J’aime les débuts de Gus Van Sant mais Promised Land est un film
inachevé. Les réalisateurs ont fait de leur mieux mais ils
ne connaissaient vraiment pasassez le sujet. Et il a fallu qu’ils
ajoutent une histoire d’amour. Hollywood fait partie du système des
grosses multinationales, c’est suffisant pour vous donner une idée de ce
que je pense de tout ce qui vient d’Hollywood.
La séquence de la réunion avec les agriculteurs avec
un représentant de Chevron par rapport au gaz de schiste est importante
dans Holy Field Holy War.
La réunion entre les agriculteurs et Chevron est
extrêmement emblématique. Elle ne pourrait absolument pas être
filmée aujourd’hui car Chevron ne le permettrait jamais. La
société Chevron pensait qu’elle pourrait s’installer en Pologne et
faire comme bon lui semblait, mais elle se heurte à une résistance
de plus en plus forte, bien que le gouvernement soutienne
entièrement l’exploitation du gaz de schiste en Pologne. La
confrontation entre Chevron et les agriculteurs traduit notre conscience
collective. En voyant cette scène, les spectateurs suivent un
cheminement qui leur permettra de comprendre qu’une chose effrayante est
en train de se produire sur notre planète.
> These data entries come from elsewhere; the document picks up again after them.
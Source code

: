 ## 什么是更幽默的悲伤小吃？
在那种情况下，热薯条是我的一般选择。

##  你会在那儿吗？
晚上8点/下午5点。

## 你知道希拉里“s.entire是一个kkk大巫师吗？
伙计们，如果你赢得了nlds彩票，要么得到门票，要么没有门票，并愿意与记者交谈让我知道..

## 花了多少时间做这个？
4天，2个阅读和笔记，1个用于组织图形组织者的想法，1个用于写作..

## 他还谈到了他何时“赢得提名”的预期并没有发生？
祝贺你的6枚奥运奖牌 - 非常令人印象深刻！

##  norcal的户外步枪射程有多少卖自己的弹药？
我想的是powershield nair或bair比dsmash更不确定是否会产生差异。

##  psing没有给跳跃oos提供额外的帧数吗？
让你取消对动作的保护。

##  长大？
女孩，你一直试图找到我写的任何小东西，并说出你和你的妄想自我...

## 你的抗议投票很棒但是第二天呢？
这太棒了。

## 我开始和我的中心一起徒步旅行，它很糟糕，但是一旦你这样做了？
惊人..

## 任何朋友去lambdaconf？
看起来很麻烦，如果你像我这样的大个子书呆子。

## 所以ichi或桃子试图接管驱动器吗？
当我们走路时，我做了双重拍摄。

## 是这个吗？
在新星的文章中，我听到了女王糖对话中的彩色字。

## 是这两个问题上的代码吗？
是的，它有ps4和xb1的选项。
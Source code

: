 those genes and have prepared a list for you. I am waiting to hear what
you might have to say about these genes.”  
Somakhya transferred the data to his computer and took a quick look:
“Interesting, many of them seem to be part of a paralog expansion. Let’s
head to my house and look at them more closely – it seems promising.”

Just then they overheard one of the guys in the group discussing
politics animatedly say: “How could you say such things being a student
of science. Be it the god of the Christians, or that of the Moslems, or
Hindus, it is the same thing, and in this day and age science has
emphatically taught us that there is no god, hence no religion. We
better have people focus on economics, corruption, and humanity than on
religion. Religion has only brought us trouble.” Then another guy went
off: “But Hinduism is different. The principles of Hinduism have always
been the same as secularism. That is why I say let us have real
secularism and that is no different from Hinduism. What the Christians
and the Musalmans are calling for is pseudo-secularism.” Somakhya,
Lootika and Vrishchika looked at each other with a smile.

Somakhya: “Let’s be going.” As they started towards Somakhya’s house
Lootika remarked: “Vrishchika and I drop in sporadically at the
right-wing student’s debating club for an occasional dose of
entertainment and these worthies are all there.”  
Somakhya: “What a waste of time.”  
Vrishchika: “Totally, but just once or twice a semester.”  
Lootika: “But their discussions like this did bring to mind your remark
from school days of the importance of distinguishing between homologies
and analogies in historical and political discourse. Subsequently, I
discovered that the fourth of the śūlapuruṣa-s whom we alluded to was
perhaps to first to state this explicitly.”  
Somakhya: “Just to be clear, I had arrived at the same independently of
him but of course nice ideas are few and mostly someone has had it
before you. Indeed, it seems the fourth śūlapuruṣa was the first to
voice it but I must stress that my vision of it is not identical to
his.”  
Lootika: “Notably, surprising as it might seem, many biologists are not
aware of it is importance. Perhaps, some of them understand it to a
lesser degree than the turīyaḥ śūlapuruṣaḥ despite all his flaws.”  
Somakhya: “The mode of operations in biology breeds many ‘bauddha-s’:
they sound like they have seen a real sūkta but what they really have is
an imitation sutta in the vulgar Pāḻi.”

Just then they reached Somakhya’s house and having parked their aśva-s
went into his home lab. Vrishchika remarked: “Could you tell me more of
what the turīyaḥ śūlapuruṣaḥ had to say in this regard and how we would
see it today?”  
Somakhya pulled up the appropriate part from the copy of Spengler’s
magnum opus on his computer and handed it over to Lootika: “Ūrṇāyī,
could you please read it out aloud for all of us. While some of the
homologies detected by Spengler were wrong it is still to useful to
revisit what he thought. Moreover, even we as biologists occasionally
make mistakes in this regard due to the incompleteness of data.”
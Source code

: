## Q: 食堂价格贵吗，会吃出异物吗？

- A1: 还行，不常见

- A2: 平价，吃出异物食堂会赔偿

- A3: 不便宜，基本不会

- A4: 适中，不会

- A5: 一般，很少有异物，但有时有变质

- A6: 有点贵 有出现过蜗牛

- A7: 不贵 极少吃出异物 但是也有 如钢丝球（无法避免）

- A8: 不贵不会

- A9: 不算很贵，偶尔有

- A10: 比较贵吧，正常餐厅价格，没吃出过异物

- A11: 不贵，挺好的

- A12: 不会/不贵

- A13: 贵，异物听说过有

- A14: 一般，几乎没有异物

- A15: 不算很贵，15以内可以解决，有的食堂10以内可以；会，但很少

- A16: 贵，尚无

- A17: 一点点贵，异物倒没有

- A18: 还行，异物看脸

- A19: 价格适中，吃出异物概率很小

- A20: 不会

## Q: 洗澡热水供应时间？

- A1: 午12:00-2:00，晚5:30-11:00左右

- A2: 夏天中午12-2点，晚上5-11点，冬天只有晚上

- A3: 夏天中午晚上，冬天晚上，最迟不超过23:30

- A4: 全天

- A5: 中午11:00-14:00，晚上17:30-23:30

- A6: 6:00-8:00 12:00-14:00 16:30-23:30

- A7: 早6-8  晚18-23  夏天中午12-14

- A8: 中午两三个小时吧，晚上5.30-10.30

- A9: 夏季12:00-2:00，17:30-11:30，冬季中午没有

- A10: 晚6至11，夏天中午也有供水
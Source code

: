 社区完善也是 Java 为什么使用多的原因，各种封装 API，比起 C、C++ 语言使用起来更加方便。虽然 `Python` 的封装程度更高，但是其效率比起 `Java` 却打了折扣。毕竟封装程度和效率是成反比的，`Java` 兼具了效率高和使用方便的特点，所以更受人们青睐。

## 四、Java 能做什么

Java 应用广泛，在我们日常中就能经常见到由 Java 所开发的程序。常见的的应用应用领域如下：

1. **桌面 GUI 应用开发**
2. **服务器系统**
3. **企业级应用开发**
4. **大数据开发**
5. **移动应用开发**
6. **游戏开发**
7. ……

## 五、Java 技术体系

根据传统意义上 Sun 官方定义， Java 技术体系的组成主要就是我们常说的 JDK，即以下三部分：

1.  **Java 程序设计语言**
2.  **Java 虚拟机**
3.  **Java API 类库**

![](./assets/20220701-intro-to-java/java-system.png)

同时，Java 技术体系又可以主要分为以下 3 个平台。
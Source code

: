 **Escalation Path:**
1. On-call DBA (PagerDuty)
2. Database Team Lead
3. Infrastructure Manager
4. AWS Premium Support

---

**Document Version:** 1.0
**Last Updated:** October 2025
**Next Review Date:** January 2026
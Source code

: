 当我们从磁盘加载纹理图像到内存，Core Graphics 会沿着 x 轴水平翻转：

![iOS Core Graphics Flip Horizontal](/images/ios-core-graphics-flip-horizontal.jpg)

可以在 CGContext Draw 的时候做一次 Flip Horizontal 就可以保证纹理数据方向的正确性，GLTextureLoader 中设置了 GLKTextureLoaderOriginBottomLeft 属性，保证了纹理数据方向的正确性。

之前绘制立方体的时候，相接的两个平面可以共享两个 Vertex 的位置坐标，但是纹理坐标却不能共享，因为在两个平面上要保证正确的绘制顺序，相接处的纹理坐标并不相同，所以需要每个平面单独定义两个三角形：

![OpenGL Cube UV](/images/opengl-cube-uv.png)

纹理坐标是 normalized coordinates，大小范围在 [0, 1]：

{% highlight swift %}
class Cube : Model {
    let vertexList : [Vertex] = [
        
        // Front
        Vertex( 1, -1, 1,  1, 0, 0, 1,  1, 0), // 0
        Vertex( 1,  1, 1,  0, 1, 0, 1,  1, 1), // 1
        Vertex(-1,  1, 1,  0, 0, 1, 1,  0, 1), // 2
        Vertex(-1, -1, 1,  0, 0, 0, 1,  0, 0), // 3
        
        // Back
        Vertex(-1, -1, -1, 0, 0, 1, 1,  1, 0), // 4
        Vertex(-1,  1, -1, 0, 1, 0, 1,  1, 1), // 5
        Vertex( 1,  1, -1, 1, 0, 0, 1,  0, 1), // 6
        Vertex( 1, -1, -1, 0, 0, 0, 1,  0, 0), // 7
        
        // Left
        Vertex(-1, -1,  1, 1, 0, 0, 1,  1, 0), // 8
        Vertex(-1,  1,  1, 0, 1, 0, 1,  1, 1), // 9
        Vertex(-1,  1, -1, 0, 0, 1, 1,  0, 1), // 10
Quelle est la situation aujourd’hui concernant la lutte des agriculteurs avec “Occupy Chevron” ?
La société Chevron est revenue à l’endroit même où j’ai tourné Holy Field Holy War et la Malédiction du gaz de schiste pour y créer un site de forage. Cette fois-ci, elle est mieux préparée et plus déterminée à y arriver. Mais les agriculteurs sont encore plus déterminés à lutter. Et, à présent, le monde observe ce que Chevron fait subir à ces agriculteurs : une guerre des médias a éclaté. Il est difficile de prédire ce qui va se passer, mais je pense que ce qui se déroule en ce moment sur ce champ est l’une des plus importantes batailles entre les vieilles méthodes d’exploitation de la planète et une nouvelle volonté collective de stopper ces activités industrielles terroristes. Les agriculteurs élèvent la voix. Quant à la société Chevron, elle poursuit ce qu’elle ne peut cesser de faire. Une guerre que l’on appelle “Occupy Chevron” s’intensifie. J’aimerais poursuivre cet entretien mais je dois aller retrouver des personnes venues de Lettonie pour soutenir et aider les agriculteurs dans leur combat contre les attaques des grosses multinationales sur la planète.